⟨

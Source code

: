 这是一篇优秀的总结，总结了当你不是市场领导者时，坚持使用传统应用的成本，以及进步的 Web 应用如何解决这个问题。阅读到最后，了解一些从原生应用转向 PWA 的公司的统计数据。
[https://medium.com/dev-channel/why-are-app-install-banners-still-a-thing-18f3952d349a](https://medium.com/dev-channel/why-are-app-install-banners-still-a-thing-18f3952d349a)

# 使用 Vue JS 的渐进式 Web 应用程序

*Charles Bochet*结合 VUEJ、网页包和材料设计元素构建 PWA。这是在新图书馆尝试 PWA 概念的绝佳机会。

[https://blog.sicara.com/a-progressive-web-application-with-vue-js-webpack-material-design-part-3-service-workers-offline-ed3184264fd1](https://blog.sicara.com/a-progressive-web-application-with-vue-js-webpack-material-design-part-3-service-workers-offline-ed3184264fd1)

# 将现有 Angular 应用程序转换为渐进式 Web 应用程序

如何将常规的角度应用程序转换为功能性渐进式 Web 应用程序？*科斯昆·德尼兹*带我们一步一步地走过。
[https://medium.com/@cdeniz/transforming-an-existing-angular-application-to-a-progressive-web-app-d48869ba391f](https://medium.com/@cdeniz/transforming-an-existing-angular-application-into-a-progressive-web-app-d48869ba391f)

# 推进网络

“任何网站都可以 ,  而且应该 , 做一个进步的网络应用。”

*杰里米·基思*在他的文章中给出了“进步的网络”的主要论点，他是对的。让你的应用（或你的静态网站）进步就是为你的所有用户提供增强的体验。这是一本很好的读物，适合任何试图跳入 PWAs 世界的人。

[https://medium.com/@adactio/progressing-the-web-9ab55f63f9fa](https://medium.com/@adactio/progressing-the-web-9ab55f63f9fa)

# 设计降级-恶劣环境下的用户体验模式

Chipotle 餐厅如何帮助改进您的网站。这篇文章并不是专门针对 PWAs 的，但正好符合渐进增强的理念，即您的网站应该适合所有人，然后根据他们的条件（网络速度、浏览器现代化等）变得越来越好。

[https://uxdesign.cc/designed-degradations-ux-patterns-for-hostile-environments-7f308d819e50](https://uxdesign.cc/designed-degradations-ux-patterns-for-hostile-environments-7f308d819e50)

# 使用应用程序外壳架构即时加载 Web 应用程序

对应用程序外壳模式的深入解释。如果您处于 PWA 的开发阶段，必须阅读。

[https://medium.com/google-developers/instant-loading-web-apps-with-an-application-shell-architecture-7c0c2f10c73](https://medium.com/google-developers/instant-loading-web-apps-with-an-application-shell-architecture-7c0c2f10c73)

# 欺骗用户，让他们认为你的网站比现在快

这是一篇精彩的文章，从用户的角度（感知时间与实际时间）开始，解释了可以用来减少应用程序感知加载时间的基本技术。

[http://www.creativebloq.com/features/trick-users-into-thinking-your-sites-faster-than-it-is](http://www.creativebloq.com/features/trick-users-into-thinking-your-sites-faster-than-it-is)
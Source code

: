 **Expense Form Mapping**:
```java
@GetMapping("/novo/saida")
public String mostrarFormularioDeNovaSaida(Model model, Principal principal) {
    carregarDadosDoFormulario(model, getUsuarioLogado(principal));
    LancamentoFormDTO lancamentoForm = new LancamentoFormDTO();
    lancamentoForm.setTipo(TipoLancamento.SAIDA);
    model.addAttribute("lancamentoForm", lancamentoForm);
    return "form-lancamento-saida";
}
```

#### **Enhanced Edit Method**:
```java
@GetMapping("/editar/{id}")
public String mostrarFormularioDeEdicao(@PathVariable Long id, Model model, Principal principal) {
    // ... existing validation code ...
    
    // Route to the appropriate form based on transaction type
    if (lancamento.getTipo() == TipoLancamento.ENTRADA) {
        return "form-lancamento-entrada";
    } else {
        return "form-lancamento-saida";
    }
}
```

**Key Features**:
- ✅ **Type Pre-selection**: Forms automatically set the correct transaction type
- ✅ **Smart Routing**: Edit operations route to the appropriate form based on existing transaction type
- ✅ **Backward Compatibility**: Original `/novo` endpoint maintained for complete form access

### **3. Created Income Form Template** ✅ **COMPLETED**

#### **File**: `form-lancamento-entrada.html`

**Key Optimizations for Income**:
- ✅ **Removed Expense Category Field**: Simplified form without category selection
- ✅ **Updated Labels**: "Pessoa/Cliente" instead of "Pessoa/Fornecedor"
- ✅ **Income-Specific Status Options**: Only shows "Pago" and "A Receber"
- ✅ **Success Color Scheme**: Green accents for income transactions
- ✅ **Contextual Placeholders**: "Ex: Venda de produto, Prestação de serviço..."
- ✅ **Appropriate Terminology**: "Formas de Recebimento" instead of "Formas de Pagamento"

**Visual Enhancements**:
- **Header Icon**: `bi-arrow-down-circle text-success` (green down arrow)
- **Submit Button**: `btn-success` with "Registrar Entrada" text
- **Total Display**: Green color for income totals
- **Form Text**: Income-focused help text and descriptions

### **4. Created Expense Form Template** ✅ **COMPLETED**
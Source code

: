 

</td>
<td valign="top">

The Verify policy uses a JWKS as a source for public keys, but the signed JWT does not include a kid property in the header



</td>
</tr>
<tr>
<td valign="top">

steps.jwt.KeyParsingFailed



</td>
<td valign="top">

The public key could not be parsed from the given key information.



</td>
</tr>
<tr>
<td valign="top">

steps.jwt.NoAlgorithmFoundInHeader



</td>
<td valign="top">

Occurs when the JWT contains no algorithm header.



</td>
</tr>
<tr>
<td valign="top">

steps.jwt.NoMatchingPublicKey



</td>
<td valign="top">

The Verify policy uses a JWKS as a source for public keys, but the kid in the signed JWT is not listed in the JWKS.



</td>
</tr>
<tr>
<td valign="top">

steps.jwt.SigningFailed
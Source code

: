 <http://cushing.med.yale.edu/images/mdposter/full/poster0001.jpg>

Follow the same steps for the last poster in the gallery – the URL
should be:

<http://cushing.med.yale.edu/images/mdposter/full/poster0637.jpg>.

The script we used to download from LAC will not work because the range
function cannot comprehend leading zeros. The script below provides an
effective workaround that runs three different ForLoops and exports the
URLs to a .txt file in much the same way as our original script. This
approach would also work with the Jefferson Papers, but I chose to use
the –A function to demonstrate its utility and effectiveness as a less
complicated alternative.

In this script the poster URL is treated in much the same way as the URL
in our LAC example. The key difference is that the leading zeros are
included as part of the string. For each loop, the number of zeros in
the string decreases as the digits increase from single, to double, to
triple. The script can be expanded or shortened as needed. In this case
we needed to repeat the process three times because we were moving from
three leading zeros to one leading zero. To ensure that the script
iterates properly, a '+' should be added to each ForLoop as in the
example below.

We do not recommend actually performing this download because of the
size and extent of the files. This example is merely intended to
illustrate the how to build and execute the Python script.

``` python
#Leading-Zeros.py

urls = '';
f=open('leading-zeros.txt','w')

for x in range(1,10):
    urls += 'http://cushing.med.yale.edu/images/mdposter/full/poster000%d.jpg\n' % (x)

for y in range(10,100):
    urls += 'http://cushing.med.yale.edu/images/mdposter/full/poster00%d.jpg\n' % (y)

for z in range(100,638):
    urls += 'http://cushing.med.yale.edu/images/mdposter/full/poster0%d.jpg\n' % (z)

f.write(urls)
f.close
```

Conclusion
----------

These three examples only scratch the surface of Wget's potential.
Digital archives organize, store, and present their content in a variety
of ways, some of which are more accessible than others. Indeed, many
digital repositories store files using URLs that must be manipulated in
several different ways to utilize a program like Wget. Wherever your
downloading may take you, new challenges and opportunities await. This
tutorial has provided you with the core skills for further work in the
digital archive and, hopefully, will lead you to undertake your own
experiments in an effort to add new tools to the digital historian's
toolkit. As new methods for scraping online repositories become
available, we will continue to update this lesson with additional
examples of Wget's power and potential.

⟩

Among the records above, repeat exactly the line with "Digital archives organize, store, and", the line with "downloading may take", and every line in between, and only those.

- Task answer -
Digital archives organize, store, and present their content in a variety
of ways, some of which are more accessible than others. Indeed, many
digital repositories store files using URLs that must be manipulated in
several different ways to utilize a program like Wget. Wherever your
downloading may take you, new challenges and opportunities await. This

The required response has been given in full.